About this exercise:
Copy exactly the lines of the material below that run from the one containing "2. Could be" through the one containing "[12]: http://www.nationbuilder.com". Copy no other lines.

The input:
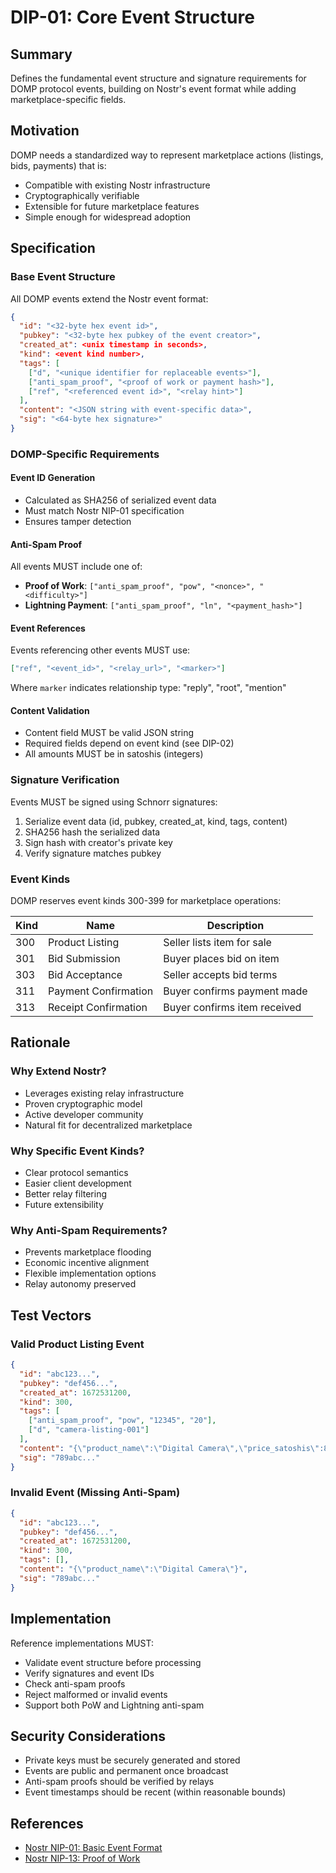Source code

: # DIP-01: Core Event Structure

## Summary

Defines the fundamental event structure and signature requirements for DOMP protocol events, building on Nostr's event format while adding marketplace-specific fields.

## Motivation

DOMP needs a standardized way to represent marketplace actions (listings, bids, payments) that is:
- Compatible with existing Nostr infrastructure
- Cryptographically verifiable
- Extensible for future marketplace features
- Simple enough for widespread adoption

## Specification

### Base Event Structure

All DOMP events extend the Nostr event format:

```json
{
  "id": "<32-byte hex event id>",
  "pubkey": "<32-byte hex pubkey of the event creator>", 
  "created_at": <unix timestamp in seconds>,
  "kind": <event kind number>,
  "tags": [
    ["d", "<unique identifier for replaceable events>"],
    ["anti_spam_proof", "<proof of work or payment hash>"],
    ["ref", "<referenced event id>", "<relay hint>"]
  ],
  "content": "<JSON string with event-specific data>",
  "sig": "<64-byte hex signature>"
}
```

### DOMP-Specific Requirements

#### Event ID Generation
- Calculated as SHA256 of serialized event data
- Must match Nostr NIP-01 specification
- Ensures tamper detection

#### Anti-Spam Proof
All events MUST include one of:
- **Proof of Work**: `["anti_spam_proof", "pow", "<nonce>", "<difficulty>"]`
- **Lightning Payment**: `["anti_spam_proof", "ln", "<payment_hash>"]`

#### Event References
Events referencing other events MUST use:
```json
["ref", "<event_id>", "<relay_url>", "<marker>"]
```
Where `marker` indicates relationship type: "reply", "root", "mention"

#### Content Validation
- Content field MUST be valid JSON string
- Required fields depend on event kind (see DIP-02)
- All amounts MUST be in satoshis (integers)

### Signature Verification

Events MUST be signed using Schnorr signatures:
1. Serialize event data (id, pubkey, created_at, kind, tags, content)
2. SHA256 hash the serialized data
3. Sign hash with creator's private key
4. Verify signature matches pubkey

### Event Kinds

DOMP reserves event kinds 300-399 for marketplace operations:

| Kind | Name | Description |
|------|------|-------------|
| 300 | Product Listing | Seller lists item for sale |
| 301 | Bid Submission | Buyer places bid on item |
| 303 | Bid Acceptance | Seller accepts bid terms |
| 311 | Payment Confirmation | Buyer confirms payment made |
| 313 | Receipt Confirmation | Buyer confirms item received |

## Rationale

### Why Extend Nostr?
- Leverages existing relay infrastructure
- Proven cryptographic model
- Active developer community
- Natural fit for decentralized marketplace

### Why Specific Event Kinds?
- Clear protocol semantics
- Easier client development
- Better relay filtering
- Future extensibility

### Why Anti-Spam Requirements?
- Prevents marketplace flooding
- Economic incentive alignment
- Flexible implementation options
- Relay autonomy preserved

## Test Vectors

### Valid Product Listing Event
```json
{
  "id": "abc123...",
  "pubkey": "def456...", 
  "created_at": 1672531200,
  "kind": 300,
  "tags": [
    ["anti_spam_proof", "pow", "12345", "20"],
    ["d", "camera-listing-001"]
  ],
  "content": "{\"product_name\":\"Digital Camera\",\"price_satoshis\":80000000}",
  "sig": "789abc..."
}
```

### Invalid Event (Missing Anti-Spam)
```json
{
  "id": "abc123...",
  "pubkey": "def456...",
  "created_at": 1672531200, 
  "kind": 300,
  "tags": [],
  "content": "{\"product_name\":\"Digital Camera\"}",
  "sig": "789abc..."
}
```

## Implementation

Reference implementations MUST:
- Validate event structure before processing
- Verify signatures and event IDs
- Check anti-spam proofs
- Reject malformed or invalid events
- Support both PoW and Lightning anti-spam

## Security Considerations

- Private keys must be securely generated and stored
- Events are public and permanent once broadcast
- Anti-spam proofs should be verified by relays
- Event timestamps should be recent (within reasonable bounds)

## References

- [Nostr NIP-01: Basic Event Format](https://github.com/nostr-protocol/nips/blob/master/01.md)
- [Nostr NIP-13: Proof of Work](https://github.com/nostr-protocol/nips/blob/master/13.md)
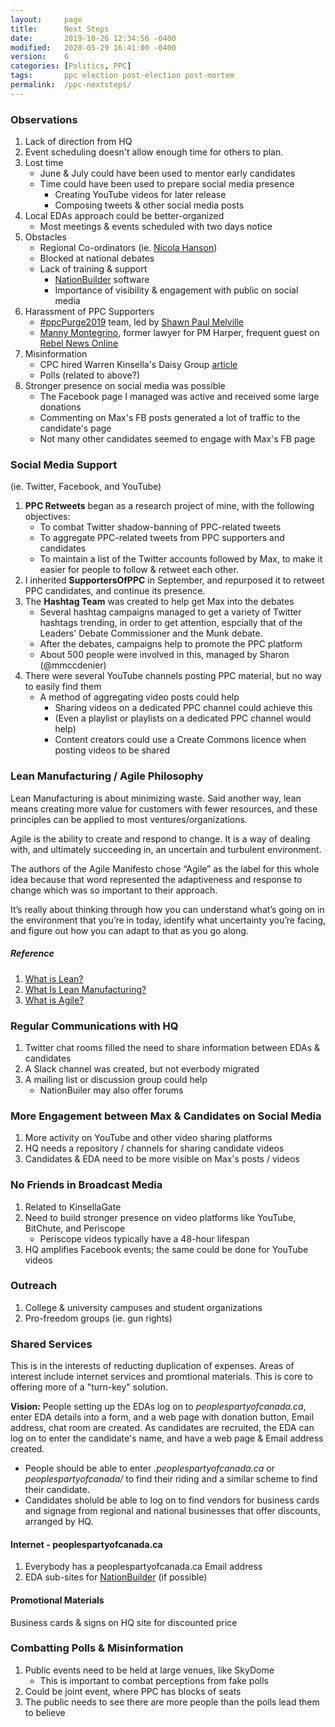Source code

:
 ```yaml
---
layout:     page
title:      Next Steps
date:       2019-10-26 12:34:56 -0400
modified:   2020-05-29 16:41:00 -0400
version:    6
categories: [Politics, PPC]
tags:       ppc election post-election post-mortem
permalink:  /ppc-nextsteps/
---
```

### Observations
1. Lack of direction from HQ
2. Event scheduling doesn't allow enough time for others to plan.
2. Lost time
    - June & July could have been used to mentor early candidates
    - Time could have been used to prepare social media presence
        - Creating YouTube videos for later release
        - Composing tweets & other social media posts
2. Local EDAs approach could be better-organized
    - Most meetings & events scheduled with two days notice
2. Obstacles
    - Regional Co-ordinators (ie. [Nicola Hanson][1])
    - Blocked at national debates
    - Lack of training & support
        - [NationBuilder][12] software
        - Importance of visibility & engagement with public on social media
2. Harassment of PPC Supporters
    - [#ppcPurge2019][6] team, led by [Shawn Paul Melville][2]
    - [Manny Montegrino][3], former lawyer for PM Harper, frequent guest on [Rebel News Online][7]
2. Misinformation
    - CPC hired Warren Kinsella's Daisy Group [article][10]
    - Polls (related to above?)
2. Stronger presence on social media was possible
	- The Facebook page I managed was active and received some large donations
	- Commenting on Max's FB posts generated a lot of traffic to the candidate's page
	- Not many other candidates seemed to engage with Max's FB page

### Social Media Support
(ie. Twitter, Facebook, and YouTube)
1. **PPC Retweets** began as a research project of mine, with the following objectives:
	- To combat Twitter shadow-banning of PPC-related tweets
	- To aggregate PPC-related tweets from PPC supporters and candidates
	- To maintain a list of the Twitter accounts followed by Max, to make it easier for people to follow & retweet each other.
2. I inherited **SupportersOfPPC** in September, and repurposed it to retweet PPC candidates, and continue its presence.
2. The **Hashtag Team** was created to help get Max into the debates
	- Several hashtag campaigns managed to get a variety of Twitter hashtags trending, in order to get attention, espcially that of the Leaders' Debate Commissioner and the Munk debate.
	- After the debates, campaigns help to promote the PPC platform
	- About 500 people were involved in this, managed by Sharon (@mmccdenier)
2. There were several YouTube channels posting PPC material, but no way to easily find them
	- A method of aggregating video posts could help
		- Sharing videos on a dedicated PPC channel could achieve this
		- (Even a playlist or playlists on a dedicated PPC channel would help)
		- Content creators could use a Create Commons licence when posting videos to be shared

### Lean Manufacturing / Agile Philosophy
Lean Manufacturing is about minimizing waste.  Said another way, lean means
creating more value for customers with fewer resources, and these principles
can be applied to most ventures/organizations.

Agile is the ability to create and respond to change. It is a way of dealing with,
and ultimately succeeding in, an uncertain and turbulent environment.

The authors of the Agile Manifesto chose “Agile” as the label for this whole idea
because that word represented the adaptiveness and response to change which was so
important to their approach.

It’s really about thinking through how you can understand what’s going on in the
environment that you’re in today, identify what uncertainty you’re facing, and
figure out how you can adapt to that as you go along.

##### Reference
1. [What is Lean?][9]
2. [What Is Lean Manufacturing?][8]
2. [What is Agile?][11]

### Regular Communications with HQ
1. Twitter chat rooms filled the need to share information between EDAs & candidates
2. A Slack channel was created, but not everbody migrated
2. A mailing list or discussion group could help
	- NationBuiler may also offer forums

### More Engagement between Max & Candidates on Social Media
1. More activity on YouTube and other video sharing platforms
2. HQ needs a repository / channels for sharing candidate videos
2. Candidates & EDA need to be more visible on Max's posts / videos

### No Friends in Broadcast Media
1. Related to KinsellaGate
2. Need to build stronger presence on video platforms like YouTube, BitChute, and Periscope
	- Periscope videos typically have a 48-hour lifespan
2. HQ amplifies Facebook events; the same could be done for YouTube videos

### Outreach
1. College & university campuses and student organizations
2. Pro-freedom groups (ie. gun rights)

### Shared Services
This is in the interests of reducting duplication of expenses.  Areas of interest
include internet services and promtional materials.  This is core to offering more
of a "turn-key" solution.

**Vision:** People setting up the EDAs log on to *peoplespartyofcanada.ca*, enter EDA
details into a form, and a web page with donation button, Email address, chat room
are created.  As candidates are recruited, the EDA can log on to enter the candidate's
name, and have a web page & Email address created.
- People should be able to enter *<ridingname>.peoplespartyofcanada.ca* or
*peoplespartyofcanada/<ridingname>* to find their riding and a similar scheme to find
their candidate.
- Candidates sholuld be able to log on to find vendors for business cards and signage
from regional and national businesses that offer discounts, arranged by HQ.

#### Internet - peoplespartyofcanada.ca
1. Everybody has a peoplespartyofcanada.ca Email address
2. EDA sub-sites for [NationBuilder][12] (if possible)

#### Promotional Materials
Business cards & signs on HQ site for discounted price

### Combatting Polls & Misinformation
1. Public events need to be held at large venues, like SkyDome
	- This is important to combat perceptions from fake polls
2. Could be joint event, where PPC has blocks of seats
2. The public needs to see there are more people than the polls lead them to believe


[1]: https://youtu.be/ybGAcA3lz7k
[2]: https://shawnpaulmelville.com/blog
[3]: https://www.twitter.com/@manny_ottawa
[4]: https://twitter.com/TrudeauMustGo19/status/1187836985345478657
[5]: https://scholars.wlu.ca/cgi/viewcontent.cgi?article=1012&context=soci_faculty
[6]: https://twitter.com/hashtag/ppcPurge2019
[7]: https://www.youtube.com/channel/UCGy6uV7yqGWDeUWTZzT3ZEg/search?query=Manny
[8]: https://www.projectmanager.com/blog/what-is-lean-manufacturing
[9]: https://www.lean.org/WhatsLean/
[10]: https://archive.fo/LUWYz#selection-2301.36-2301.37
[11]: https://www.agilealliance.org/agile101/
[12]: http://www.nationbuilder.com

---

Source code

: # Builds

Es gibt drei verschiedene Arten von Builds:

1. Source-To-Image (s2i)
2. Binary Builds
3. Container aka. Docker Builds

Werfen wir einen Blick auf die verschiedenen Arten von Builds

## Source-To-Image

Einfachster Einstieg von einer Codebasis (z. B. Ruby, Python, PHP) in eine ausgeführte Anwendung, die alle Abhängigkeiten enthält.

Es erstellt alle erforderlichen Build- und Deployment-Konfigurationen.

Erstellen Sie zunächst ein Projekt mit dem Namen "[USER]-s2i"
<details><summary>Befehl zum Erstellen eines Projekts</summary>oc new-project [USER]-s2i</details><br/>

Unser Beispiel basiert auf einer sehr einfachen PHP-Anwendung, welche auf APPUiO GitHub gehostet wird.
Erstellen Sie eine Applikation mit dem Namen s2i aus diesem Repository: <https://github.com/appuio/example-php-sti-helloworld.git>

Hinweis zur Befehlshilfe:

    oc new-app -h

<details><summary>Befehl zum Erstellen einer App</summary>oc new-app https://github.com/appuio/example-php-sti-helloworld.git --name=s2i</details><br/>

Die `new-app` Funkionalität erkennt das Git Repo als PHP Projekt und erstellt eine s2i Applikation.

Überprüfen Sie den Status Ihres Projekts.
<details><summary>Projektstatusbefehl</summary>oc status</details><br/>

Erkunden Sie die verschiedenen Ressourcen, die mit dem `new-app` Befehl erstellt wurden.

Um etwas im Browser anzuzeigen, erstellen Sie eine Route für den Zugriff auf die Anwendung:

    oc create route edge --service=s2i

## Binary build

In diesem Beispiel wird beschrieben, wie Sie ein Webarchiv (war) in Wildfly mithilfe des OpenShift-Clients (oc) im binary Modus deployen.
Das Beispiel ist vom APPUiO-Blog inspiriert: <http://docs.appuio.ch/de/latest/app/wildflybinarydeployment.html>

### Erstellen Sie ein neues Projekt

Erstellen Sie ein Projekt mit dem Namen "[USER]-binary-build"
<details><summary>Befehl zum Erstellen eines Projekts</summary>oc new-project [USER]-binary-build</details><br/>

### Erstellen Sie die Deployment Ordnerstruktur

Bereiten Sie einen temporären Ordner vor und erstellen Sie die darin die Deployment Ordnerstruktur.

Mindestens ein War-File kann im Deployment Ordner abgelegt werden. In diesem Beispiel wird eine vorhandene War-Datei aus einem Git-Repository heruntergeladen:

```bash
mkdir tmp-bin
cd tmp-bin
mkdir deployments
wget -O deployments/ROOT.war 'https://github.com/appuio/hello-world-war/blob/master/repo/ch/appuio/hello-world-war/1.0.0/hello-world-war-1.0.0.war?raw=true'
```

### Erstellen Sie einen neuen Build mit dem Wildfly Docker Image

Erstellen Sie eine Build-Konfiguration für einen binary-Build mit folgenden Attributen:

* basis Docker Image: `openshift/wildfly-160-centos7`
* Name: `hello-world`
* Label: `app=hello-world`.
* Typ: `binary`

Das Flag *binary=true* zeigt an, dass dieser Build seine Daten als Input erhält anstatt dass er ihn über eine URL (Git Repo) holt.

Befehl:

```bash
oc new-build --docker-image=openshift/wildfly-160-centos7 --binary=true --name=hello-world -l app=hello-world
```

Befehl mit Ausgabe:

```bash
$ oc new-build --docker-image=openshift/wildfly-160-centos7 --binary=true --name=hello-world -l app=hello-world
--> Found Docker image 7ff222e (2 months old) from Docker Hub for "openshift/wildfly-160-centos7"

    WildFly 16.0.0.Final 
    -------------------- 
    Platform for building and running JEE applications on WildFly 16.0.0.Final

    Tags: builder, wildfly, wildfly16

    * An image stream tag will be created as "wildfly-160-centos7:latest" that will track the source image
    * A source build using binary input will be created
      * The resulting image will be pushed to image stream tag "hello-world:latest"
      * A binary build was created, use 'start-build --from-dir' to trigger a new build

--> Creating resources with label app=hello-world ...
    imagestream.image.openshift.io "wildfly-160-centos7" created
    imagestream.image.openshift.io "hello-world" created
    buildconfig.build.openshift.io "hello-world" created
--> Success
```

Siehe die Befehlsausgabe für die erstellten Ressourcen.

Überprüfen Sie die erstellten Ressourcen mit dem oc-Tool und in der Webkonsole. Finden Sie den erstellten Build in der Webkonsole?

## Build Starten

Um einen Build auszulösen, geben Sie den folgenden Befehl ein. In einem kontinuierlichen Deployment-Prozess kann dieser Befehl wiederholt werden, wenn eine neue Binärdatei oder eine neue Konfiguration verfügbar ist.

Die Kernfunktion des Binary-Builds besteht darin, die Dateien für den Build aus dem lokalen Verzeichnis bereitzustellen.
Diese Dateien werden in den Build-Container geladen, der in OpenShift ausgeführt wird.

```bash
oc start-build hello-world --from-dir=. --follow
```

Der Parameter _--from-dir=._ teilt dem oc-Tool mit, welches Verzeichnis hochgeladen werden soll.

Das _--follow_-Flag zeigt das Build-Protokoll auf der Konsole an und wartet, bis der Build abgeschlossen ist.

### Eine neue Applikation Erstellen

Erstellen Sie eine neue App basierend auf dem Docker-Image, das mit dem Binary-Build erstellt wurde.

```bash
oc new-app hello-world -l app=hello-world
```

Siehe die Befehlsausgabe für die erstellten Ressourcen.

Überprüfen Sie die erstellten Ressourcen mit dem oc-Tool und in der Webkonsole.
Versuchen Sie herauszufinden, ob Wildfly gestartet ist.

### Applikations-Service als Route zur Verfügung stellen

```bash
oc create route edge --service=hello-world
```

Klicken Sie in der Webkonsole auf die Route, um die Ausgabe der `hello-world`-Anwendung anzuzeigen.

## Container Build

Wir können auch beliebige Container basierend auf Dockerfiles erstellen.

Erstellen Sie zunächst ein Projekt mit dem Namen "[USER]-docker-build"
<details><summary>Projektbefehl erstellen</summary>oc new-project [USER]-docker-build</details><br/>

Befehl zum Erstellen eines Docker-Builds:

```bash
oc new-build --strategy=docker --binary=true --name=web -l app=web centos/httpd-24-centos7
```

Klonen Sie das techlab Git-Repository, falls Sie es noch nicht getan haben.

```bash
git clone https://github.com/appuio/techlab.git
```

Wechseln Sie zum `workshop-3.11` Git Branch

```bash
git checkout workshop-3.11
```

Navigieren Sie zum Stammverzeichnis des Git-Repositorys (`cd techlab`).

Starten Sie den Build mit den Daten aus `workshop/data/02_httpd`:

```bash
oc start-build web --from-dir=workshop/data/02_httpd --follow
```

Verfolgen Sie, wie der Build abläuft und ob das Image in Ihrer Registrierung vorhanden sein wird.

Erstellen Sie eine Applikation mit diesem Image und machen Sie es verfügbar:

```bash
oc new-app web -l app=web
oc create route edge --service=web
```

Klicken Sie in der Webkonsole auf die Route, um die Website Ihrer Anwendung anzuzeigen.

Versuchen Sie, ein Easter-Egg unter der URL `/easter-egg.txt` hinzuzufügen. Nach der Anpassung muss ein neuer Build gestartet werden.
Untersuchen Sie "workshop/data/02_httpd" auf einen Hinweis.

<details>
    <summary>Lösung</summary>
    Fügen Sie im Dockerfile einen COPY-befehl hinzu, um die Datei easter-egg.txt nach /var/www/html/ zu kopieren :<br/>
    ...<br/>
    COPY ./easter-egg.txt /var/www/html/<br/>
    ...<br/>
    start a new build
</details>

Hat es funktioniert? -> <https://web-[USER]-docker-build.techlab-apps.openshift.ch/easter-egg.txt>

Result:
2. Could be joint event, where PPC has blocks of seats
2. The public needs to see there are more people than the polls lead them to believe


[1]: https://youtu.be/ybGAcA3lz7k
[2]: https://shawnpaulmelville.com/blog
[3]: https://www.twitter.com/@manny_ottawa
[4]: https://twitter.com/TrudeauMustGo19/status/1187836985345478657
[5]: https://scholars.wlu.ca/cgi/viewcontent.cgi?article=1012&context=soci_faculty
[6]: https://twitter.com/hashtag/ppcPurge2019
[7]: https://www.youtube.com/channel/UCGy6uV7yqGWDeUWTZzT3ZEg/search?query=Manny
[8]: https://www.projectmanager.com/blog/what-is-lean-manufacturing
[9]: https://www.lean.org/WhatsLean/
[10]: https://archive.fo/LUWYz#selection-2301.36-2301.37
[11]: https://www.agilealliance.org/agile101/
[12]: http://www.nationbuilder.com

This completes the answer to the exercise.